Conversation starters: Tax reform is on your donors’ minds
Changes to the tax laws always seem to be in the news in some way, shape, or form! And it’s hard to tell which provisions will ultimately become law and which ideas will simply fade away. Still, it is important to your fundraising and endowment-building efforts to stay on top of the proposals so that you are in tune with what your donors may be evaluating as they meet with their tax and estate planning advisors.
For example, many high net-worth individuals and families are paying especially close attention to rumblings that a “wealth tax” may be on the horizon, which could mean that your donors will be even more open to tax planning and charitable giving discussions than they’ve been in recent years.

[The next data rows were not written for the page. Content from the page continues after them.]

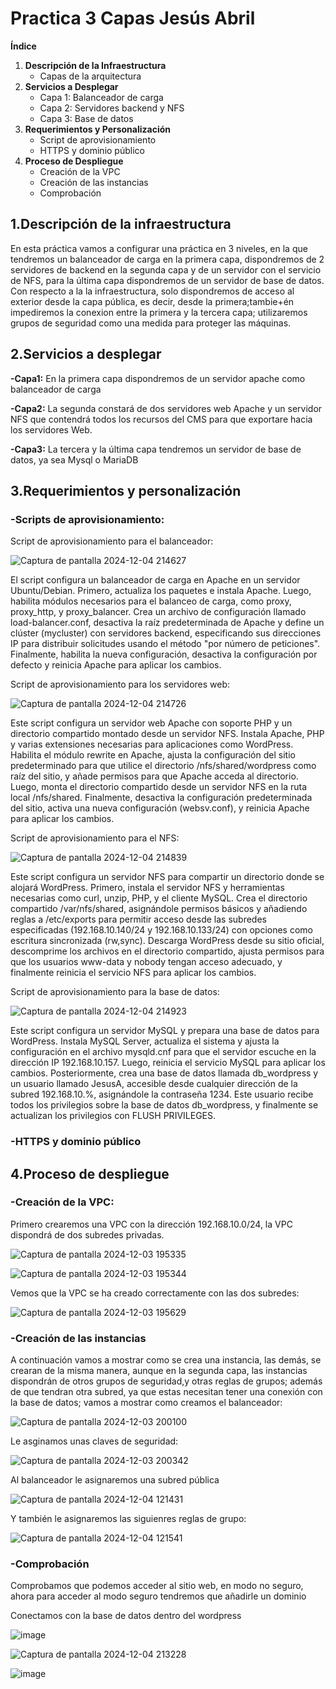 # Practica 3 Capas Jesús Abril

**Índice**

1. **Descripción de la Infraestructura**
   - Capas de la arquitectura
2. **Servicios a Desplegar**
   - Capa 1: Balanceador de carga
   - Capa 2: Servidores backend y NFS
   - Capa 3: Base de datos
3. **Requerimientos y Personalización**
   - Script de aprovisionamiento
   - HTTPS y dominio público
4. **Proceso de Despliegue**
   - Creación de la VPC
   - Creación de las instancias
   - Comprobación




## 1.**Descripción de la infraestructura**

En esta práctica vamos a configurar una práctica en 3 niveles, en la que tendremos un balanceador de carga en la primera capa, dispondremos de 2 servidores de backend en la segunda capa y de un servidor con el servicio de NFS, para la última capa dispondremos de un servidor de base de datos.
Con respecto a la la infraestructura, solo dispondremos de acceso al exterior desde la capa pública, es decir, desde la primera;tambie+én impediremos la conexion entre la primera y la tercera capa; utilizaremos grupos de seguridad como una medida para proteger las máquinas.

## 2.**Servicios a desplegar**

**-Capa1:** En la primera capa dispondremos de un servidor apache como balanceador de carga

**-Capa2:** La segunda constará de dos servidores web Apache y un servidor NFS que contendrá todos los recursos del CMS para que exportare hacia los servidores Web.

**-Capa3:** La tercera y la última capa tendremos un servidor de base de datos, ya sea Mysql o MariaDB

## 3.**Requerimientos y personalización**

### **-Scripts de aprovisionamiento:**

Script de aprovisionamiento para el balanceador:

![Captura de pantalla 2024-12-04 214627](https://github.com/user-attachments/assets/99b21f5a-4871-42c2-ab8c-f2edd6d0396c)

El script configura un balanceador de carga en Apache en un servidor Ubuntu/Debian. Primero, actualiza los paquetes e instala Apache. Luego, habilita módulos necesarios para el balanceo de carga, como proxy, proxy_http, y proxy_balancer. Crea un archivo de configuración llamado load-balancer.conf, desactiva la raíz predeterminada de Apache y define un clúster (mycluster) con servidores backend, especificando sus direcciones IP para distribuir solicitudes usando el método "por número de peticiones". Finalmente, habilita la nueva configuración, desactiva la configuración por defecto y reinicia Apache para aplicar los cambios.

Script de aprovisionamiento para los servidores web:

![Captura de pantalla 2024-12-04 214726](https://github.com/user-attachments/assets/d48fec79-89ea-4e3e-9ffa-3b2345473925)

Este script configura un servidor web Apache con soporte PHP y un directorio compartido montado desde un servidor NFS. Instala Apache, PHP y varias extensiones necesarias para aplicaciones como WordPress. Habilita el módulo rewrite en Apache, ajusta la configuración del sitio predeterminado para que utilice el directorio /nfs/shared/wordpress como raíz del sitio, y añade permisos para que Apache acceda al directorio. Luego, monta el directorio compartido desde un servidor NFS en la ruta local /nfs/shared. Finalmente, desactiva la configuración predeterminada del sitio, activa una nueva configuración (websv.conf), y reinicia Apache para aplicar los cambios.

Script de aprovisionamiento para el NFS:

![Captura de pantalla 2024-12-04 214839](https://github.com/user-attachments/assets/23e01476-dc5a-4ec4-a7ce-3c9d9a634d23)

Este script configura un servidor NFS para compartir un directorio donde se alojará WordPress. Primero, instala el servidor NFS y herramientas necesarias como curl, unzip, PHP, y el cliente MySQL. Crea el directorio compartido /var/nfs/shared, asignándole permisos básicos y añadiendo reglas a /etc/exports para permitir acceso desde las subredes especificadas (192.168.10.140/24 y 192.168.10.133/24) con opciones como escritura sincronizada (rw,sync). Descarga WordPress desde su sitio oficial, descomprime los archivos en el directorio compartido, ajusta permisos para que los usuarios www-data y nobody tengan acceso adecuado, y finalmente reinicia el servicio NFS para aplicar los cambios.


Script de aprovisionamiento para la base de datos:

![Captura de pantalla 2024-12-04 214923](https://github.com/user-attachments/assets/a4314462-b307-481b-8dca-767c6c58096b)

Este script configura un servidor MySQL y prepara una base de datos para WordPress. Instala MySQL Server, actualiza el sistema y ajusta la configuración en el archivo mysqld.cnf para que el servidor escuche en la dirección IP 192.168.10.157. Luego, reinicia el servicio MySQL para aplicar los cambios. Posteriormente, crea una base de datos llamada db_wordpress y un usuario llamado JesusA, accesible desde cualquier dirección de la subred 192.168.10.%, asignándole la contraseña 1234. Este usuario recibe todos los privilegios sobre la base de datos db_wordpress, y finalmente se actualizan los privilegios con FLUSH PRIVILEGES.

### **-HTTPS y dominio público**

## 4.**Proceso de despliegue**

### **-Creación de la VPC:**

Primero crearemos una VPC con la dirección 192.168.10.0/24, la VPC dispondrá de dos subredes privadas.

![Captura de pantalla 2024-12-03 195335](https://github.com/user-attachments/assets/b97a86fc-ca8c-4581-8a34-cc7247cb7c2c)

![Captura de pantalla 2024-12-03 195344](https://github.com/user-attachments/assets/d1cc0dfd-5c23-44f2-9e59-270c29ff4607)

Vemos que la VPC se ha creado correctamente con las dos subredes:

![Captura de pantalla 2024-12-03 195629](https://github.com/user-attachments/assets/77c98f8b-d9e0-4a2f-82e9-9f6e12f6cf17)



### **-Creación de las instancias**

A continuación vamos a mostrar como se crea una instancia, las demás, se crearan de la misma manera, aunque en la segunda capa, las instancias dispondrán de otros grupos de seguridad,y otras reglas de grupos; además de que tendran otra subred, ya que estas necesitan tener una conexión con la base de datos; vamos a mostrar como creamos el balanceador:

![Captura de pantalla 2024-12-03 200100](https://github.com/user-attachments/assets/d514b7fd-58a5-449f-9cbf-fd5cbb791439)

Le asginamos unas claves de seguridad:

![Captura de pantalla 2024-12-03 200342](https://github.com/user-attachments/assets/f7728745-d3cb-44ea-aa5e-3328e1c131c6)

Al balanceador le asignaremos una subred pública

![Captura de pantalla 2024-12-04 121431](https://github.com/user-attachments/assets/2e0e22da-8b99-4167-abce-5321e9483928)

Y también le asignaremos las siguienres reglas de grupo:

![Captura de pantalla 2024-12-04 121541](https://github.com/user-attachments/assets/ff4cfa20-4cd4-4a81-ad71-f54ba8cc3e52)



### **-Comprobación**

Comprobamos que podemos acceder al sitio web, en modo no seguro, ahora para acceder al modo seguro tendremos que añadirle un dominio

Conectamos con la base de datos dentro del wordpress

![image](https://github.com/user-attachments/assets/51baf8ef-b826-4e60-b86f-f88f638fa668)


![Captura de pantalla 2024-12-04 213228](https://github.com/user-attachments/assets/fc0ca817-b91f-44d4-bf30-0d2b6c79756b)

![image](https://github.com/user-attachments/assets/8e28921c-78f8-4620-9462-b37d128392ae)



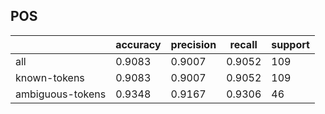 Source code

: 
## POS

|                  | accuracy | precision | recall | support |
|------------------|----------|-----------|--------|---------|
| all              | 0.9083   | 0.9007    | 0.9052 | 109     |
| known-tokens     | 0.9083   | 0.9007    | 0.9052 | 109     |
| ambiguous-tokens | 0.9348   | 0.9167    | 0.9306 | 46      |


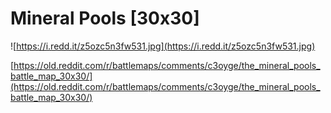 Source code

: # Mineral Pools [30x30]

![https://i.redd.it/z5ozc5n3fw531.jpg](https://i.redd.it/z5ozc5n3fw531.jpg)

[https://old.reddit.com/r/battlemaps/comments/c3oyge/the_mineral_pools_battle_map_30x30/](https://old.reddit.com/r/battlemaps/comments/c3oyge/the_mineral_pools_battle_map_30x30/) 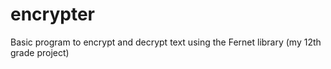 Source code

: # encrypter
Basic program to encrypt and decrypt text using the Fernet library (my 12th grade project)
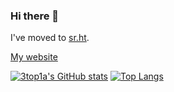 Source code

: ### Hi there 👋

<!--
Here are some ideas to get you started:

- 🔭 I’m currently working on ...
- 🌱 I’m currently learning ...
- 👯 I’m looking to collaborate on ...
- 🤔 I’m looking for help with ...
- 💬 Ask me about ...
- 📫 How to reach me: ...
- 😄 Pronouns: ...
- ⚡ Fun fact: ...
-->

<div id="header" align="center">
</div>

I've moved to [sr.ht](https://sr.ht/~e-topy/).

[My website](https://e-topy.srht.site/)

[![3top1a's GitHub stats](https://github-readme-stats.vercel.app/api?username=3top1a&show_icons=true&theme=gruvbox)](https://github.com/anuraghazra/github-readme-stats)
[![Top Langs](https://github-readme-stats.vercel.app/api/top-langs/?username=3top1a&hide=c,CMake,Makefile&exclude_repo=godot,3top1a&layout=compact&langs_count=8&theme=gruvbox)](https://github.com/anuraghazra/github-readme-stats)
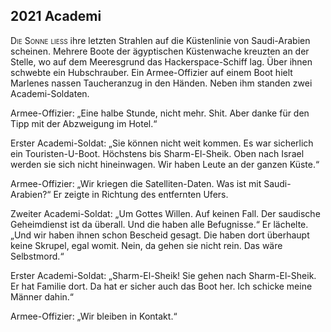 ## **2021** Academi

<span style="font-variant:small-caps;">Die Sonne ließ</span> ihre letzten Strahlen auf die Küstenlinie von Saudi-Arabien scheinen.
Mehrere Boote der ägyptischen Küstenwache kreuzten an der Stelle, wo auf dem Meeresgrund das Hackerspace-Schiff lag.
Über ihnen schwebte ein Hubschrauber.
Ein Armee-Offizier auf einem Boot hielt Marlenes nassen Taucheranzug in den Händen.
Neben ihm standen zwei Academi-Soldaten.

Armee-Offizier: „Eine halbe Stunde, nicht mehr.
Shit.
Aber danke für den Tipp mit der Abzweigung im Hotel.“

Erster Academi-Soldat: „Sie können nicht weit kommen.
Es war sicherlich ein Touristen-U-Boot.
Höchstens bis Sharm-El-Sheik. Oben nach Israel werden sie sich nicht hineinwagen.
Wir haben Leute an der ganzen Küste.“

Armee-Offizier: „Wir kriegen die Satelliten-Daten.
Was ist mit Saudi-Arabien?“
Er zeigte in Richtung des entfernten Ufers.

Zweiter Academi-Soldat: „Um Gottes Willen.
Auf keinen Fall.
Der saudische Geheimdienst ist da überall.
Und die haben alle Befugnisse.“ Er lächelte.
„Und wir haben ihnen schon Bescheid gesagt.
Die haben dort überhaupt keine Skrupel, egal womit.
Nein, da gehen sie nicht rein.
Das wäre Selbstmord.“

Erster Academi-Soldat: „Sharm-El-Sheik! Sie gehen nach Sharm-El-Sheik.
Er hat Familie dort.
Da hat er sicher auch das Boot her.
Ich schicke meine Männer dahin.“

Armee-Offizier: „Wir bleiben in Kontakt.“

While there is certainly no guarantee that this legislation (or any pending legislation, for that matter), will become law, the very existence of the discussion in Congressional circles alone can create opportunities for your organization and its donors.
Other tax law changes are swirling, too, making the next several months an unusually strong window of opportunity for donor engagement. Here are a few examples of tax law changes on the horizon, simply to give you a taste of what’s going on as you plan conversations with donors:
–A version of the 2024 Federal budget proposes an increase in the top income tax rate from 37% to 39.6%
–The IRS will step up efforts to enforce taxes, especially focused on high-income earners
–The estate tax exemption is slated to drop significantly at the end of 2025, which means a greater percentage of estates will be subject to tax
–Also in the mix is an expansion of the Net Investment Income Tax, such that it will affect more people
–A bonus, perhaps (?!?), is that the IRS will no longer make unannounced house calls!
… and the list goes on.
Remember, you do not need to be an expert on tax law, and you do not need to know the details. You simply need to know that changes are coming, and your high net-worth donors and their advisors are watching carefully!
Here are a few suggestions for opening up a dialogue with a donor using tax reform as a springboard:
–“I’d be curious to know what your advisors are saying about all of the changes coming to the tax laws! Next time you meet with them, you might ask them how increasing your charitable giving could help offset the impact of the new laws on your finances.”
–“All of this talk about tax reform, especially changes coming to the estate and gift tax, has prompted many donors to take a look at their wills, trusts, and beneficiary designations to ensure that their charitable provisions are intact and working the way they intend. That’s something worth considering discussing with your attorney, especially as we continue to talk about your potential legacy gift to our organization’s endowment fund at the community foundation.”
–“We’d love for you to consider increasing your annual contributions to our permanent funds. We work closely with the community foundation, which holds our accounts, and I am sure they would be glad to help us explore ways your generous support of our mission could actually help you with your tax bill, too. It sounds like those new laws are going to be a beast!”
As always, the community foundation is here for you! We enjoy brainstorming conversation starters to help you engage in productive dialogue with your donors–whether or not tax reform is on the horizon, and especially when it is! This is a perfect time to step up your endowment-building efforts.
Pay close attention to “unrelated” business activities
Watch out for activities that might cause your organization to inadvertently break the rules for qualifying under Internal Revenue Code Section 501(c)(3). That would be a major bummer, to say the least.
The IRS’s recent publication does a nice job of explaining the history and meaning of “unrelated trade or business” in the context of a nonprofit organization’s exemption. The term “unrelated trade or business” refers to “any trade or business, the conduct of which isn’t substantially related (aside from the need of such organization for income or funds or the use it makes of the profits derived).” This is a critical concept in the doctrine governing charitable organizations, and it’s well worth a glance. You may even want to circulate the publication to your board members to skim, just so they can get a feel for the complexity you and your team deal with on a daily basis.
Lean into an opportunity!
Don’t miss an opportunity this month to get the word out about planned gifts to your endowment! August is Make-a-Will Month, and you can capitalize on the buzz by making sure to share stories of impact and techniques for donors to support your organization through their estates.
Remind your donors that bequests can include provisions in a will or trust, or they can take the form of a beneficiary designation (especially on a donor’s IRA or other qualified retirement plan where tax savings can be big if the donor names a charitable beneficiary).
As always, the community foundation is here to help as you work with your donors to leave a legacy to your endowment fund, thereby helping to ensure that your organization’s mission can continue for generations.